An eight-member team of Iraqi political and religious leaders flew to Najaf on Tuesday by a US military helicopter in a bid to end a bloody Shiite uprising there, delegates said.

The delegation, headed by US ally Sheikh Hussein al-Sadr, hopes to meet radical Shiite cleric Moqtada al-Sadr to relay a call from a national conference to disarm his militia and leave a holy shrine, informs Xinhua News.

Earlier, dozens of delegates who were supposed to travel to Najaf by road delayed their trip out of security concerns.

The latest delegation to Najaf will try to seek a peaceful end to the fierce fighting in the city between Sadr's Mehdi Army and US-backed Iraqi forces.

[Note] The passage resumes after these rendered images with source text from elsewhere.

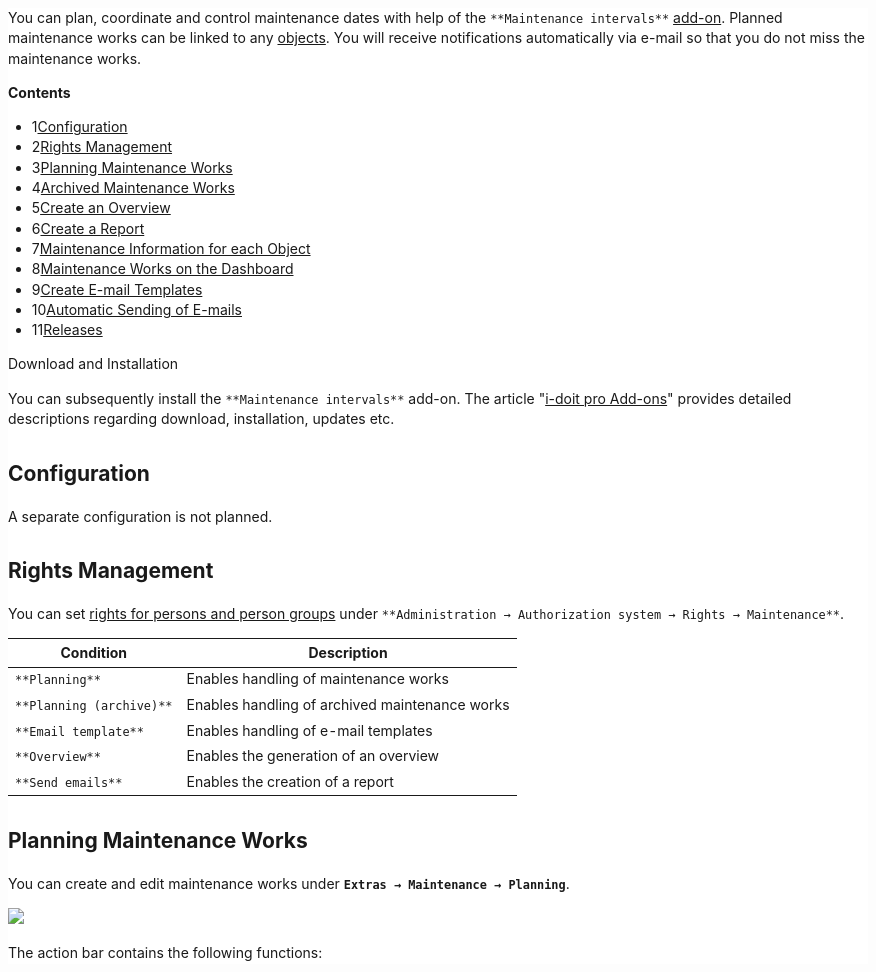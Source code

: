 You can plan, coordinate and control maintenance dates with help of the `**Maintenance intervals**`  [add-on](/display/en/i-doit+pro+Add-ons). Planned maintenance works can be linked to any [objects](../basics/structure-of-the-it-documentation.md). You will receive notifications automatically via e-mail so that you do not miss the maintenance works.

**Contents**

*   1[Configuration](#Maintenance-Configuration)
*   2[Rights Management](#Maintenance-RightsManagement)
*   3[Planning Maintenance Works](#Maintenance-PlanningMaintenanceWorks)
*   4[Archived Maintenance Works](#Maintenance-ArchivedMaintenanceWorks)
*   5[Create an Overview](#Maintenance-CreateanOverview)
*   6[Create a Report](#Maintenance-CreateaReport)
*   7[Maintenance Information for each Object](#Maintenance-MaintenanceInformationforeachObject)
*   8[Maintenance Works on the Dashboard](#Maintenance-MaintenanceWorksontheDashboard)
*   9[Create E-mail Templates](#Maintenance-CreateE-mailTemplates)
*   10[Automatic Sending of E-mails](#Maintenance-AutomaticSendingofE-mails)
*   11[Releases](#Maintenance-Releases)

Download and Installation

You can subsequently install the `**Maintenance intervals**` add-on. The article "[i-doit pro Add-ons](/display/en/i-doit+pro+Add-ons)" provides detailed descriptions regarding download, installation, updates etc.

Configuration
-------------

A separate configuration is not planned.

Rights Management
-----------------

You can set [rights for persons and person groups](/display/en/Rights+Management) under `**Administration → Authorization system → Rights → Maintenance**`.

| Condition | Description |
| --- | --- |
| `**Planning**` | Enables handling of maintenance works |
| `**Planning (archive)**` | Enables handling of archived maintenance works |
| `**Email template**` | Enables handling of e-mail templates |
| `**Overview**` | Enables the generation of an overview |
| `**Send emails**` | Enables the creation of a report |

Planning Maintenance Works
--------------------------

You can create and edit maintenance works under **`Extras → Maintenance → Planning`**.

![](/download/attachments/61015601/image2017-12-18%2010%3A36%3A15.png?version=1&modificationDate=1513589773530&api=v2&effects=drop-shadow)

The action bar contains the following functions:
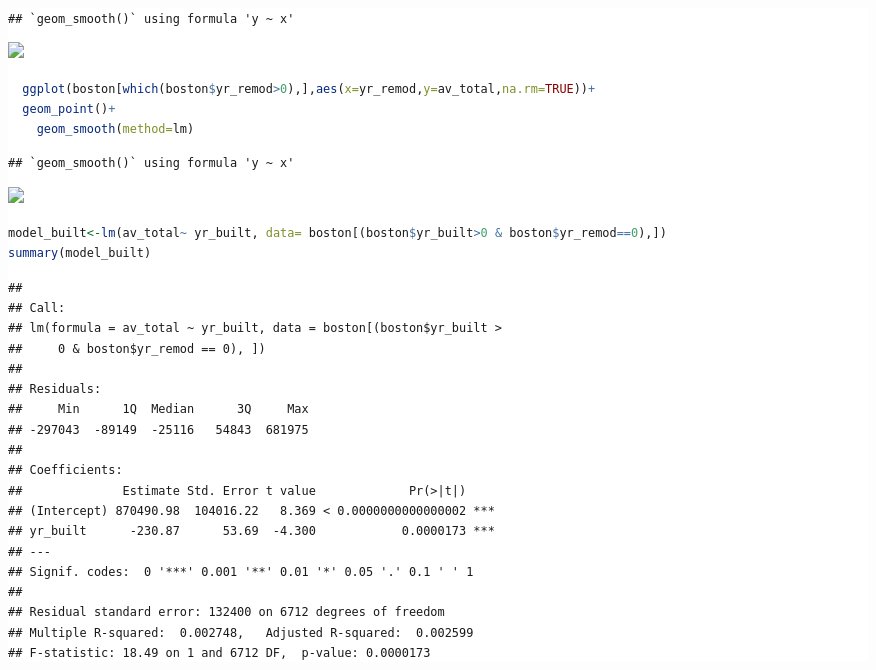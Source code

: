     ## `geom_smooth()` using formula 'y ~ x'

![](project3_Shi_Shi_files/figure-gfm/unnamed-chunk-7-4.png)

``` r
  ggplot(boston[which(boston$yr_remod>0),],aes(x=yr_remod,y=av_total,na.rm=TRUE))+ 
  geom_point()+
    geom_smooth(method=lm)
```

    ## `geom_smooth()` using formula 'y ~ x'

![](project3_Shi_Shi_files/figure-gfm/unnamed-chunk-7-5.png)

``` r
model_built<-lm(av_total~ yr_built, data= boston[(boston$yr_built>0 & boston$yr_remod==0),])  
summary(model_built)
```

    ## 
    ## Call:
    ## lm(formula = av_total ~ yr_built, data = boston[(boston$yr_built > 
    ##     0 & boston$yr_remod == 0), ])
    ## 
    ## Residuals:
    ##     Min      1Q  Median      3Q     Max 
    ## -297043  -89149  -25116   54843  681975 
    ## 
    ## Coefficients:
    ##              Estimate Std. Error t value             Pr(>|t|)    
    ## (Intercept) 870490.98  104016.22   8.369 < 0.0000000000000002 ***
    ## yr_built      -230.87      53.69  -4.300            0.0000173 ***
    ## ---
    ## Signif. codes:  0 '***' 0.001 '**' 0.01 '*' 0.05 '.' 0.1 ' ' 1
    ## 
    ## Residual standard error: 132400 on 6712 degrees of freedom
    ## Multiple R-squared:  0.002748,   Adjusted R-squared:  0.002599 
    ## F-statistic: 18.49 on 1 and 6712 DF,  p-value: 0.0000173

On Monday, the Iraqi national conference decided to send a delegation carrying an initiative to Sadr, urging him to withdraw his fighters from the holy city and turn his Mehdi Army into a political group.

Bloomberg specifies that an Iraqi delegation trying to end a standoff between followers of Shiite cleric Moqtada al-Sadr and U.S. troops in the city of Najaf failed to meet with the cleric on Tuesday, the Associated Press reported.

The eight-member delegation of the Iraqi National Conference was kept waiting for three hours at the Imam Ali Mosque, where al- Sadr's fighters are holed up, and delivered a peace proposal to aides of the cleric, AP said.

Al-Sadr didn't meet with the delegation because of "heavy shelling" by U.S. planes and tanks, AP reported, citing Ahmed al- Shaibani, a spokesman for the cleric.

The delegation would return Wednesday to meet with al-Sadr, AP reported, citing al-Shaibani. Rajah Khozi, one of the delegates, said the group might return to Najaf Wednesday or Thursday and that there were no immediate plans for such a trip, AP reported.

The delegation leader, Sheikh Hussein al-Sadr, a relative of the radical cleric, stressed that the delegation had no powers to broker a deal, informs Telegrath. "This is not a negotiation. This is a friendly mission to convey the message of the national conference," he said.

Sadr aides have already signalled their unwillingness to compromise. But Najaf's police chief, Ghaleb al-Jazairi, was even more contemptuous of the peace efforts. He ordered the insurgents to surrender, disarm and leave Najaf.

"We'll never stop fighting them, even if there are any negotiations, until they leave the city unarmed," he said. "If they refuse to surrender their guns and leave, we will have to storm the place and kill them all. We want to win the battle and end the bloodshed as quickly as possible."